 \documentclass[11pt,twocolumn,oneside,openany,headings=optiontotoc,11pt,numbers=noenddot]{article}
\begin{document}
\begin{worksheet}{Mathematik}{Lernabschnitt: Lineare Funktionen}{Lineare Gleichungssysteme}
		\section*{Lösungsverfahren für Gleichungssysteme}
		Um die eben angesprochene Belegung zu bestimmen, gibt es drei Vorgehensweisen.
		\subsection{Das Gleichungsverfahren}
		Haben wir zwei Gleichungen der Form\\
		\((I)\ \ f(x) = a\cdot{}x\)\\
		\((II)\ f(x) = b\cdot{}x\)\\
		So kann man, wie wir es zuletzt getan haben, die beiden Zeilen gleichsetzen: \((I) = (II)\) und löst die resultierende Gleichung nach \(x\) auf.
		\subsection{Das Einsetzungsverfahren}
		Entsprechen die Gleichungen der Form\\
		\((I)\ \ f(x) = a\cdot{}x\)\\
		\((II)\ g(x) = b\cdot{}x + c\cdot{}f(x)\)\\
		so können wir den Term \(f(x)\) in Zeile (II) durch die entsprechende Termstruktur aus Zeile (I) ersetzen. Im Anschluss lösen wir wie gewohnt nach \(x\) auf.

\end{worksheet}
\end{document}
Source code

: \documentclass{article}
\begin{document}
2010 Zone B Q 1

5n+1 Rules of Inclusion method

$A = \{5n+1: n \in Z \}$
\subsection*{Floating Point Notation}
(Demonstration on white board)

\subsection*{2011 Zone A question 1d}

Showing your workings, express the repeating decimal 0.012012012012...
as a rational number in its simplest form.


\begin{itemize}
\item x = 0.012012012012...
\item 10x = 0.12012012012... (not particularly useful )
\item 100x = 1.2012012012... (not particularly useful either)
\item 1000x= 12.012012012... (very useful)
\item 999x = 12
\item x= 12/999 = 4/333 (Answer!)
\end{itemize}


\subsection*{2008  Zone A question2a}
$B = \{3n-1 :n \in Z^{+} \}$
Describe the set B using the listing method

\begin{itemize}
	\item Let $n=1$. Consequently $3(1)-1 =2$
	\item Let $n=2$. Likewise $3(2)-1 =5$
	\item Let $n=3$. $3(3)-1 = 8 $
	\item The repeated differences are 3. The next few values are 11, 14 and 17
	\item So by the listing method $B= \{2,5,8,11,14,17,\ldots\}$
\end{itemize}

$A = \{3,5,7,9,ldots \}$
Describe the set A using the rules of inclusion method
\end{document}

* WHAT THIS TASK INVOLVES
Please repeat the line that contains "Describe the set B using the listing method" and every line after it through the end of the material above, exactly and with nothing added.

* ANSWER FOR THE TASK
Describe the set B using the listing method

\begin{itemize}
	\item Let $n=1$. Consequently $3(1)-1 =2$
	\item Let $n=2$. Likewise $3(2)-1 =5$
	\item Let $n=3$. $3(3)-1 = 8 $
	\item The repeated differences are 3. The next few values are 11, 14 and 17
	\item So by the listing method $B= \{2,5,8,11,14,17,\ldots\}$
\end{itemize}

$A = \{3,5,7,9,ldots \}$
Describe the set A using the rules of inclusion method
\end{document}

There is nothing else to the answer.